Please join us for two presentations by Alison Miller Singley and
Zi Lin Sim, graduate students in the Department of Psychology.
Each will discuss their current research on Monday, April 15,
12:00-1:30pm in 3105 Tolman Hall.
Alison Miller Singley:
"Work Hard, Play Harder? How Games May Improve Academic
Achievement"
Abstract:
Reasoning is not only an important life skill, it is also essential
for proficiency in mathematics, which has become a gatekeeper
for academic and professional success. Previous research has
shown that children can improve their reasoning skills through
game-playing. In my current project, I seek to determine
whether instruction in chess, a reasoning-intensive game, can
be similarly beneficial for elementary school children, particularly
as it relates to reasoning, mathematics and cognitive capacity.
Zi Lin Sim:
"Infant's Early Understanding of Coincidence"
Abstract
"Coincidences are surprising events that can provide learners with
the opportunity to revise their theories about how the world works.

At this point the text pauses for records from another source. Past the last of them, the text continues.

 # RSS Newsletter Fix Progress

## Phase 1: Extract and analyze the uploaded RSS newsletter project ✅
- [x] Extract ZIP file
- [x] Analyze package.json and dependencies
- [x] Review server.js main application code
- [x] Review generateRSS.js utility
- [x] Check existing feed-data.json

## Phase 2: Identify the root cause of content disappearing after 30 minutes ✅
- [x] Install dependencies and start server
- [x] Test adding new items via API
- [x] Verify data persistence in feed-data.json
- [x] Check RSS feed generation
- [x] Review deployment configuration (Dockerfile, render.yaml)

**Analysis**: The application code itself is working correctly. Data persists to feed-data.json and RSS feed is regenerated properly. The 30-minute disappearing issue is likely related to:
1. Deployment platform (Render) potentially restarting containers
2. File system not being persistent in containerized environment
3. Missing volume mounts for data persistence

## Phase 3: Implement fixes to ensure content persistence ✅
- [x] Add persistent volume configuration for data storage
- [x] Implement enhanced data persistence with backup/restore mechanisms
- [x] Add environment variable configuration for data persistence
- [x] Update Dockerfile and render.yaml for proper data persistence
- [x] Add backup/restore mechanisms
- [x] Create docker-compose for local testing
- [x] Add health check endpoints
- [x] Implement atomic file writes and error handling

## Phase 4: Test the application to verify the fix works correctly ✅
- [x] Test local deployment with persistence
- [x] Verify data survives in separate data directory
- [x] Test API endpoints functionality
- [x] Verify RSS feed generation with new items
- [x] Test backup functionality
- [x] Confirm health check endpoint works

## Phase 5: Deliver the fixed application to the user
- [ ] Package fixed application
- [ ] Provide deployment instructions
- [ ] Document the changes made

In the current research, we investigate whether infants are truly
sensitive to coincidences, even when such surprising events cannot
be predicted by the computation of mere probabilities. In addition,
we explore whether this sensitivity is translated into action,
encouraging infants to engage inactivities that may enable them to
revise their theories. Results from 2 experiments demonstrate that
infants display a sensitivity to coincidence similar to adult intuitions,
and they selectively explore objects that produce anomalous data
that better supports an alternative theory than their prior theory."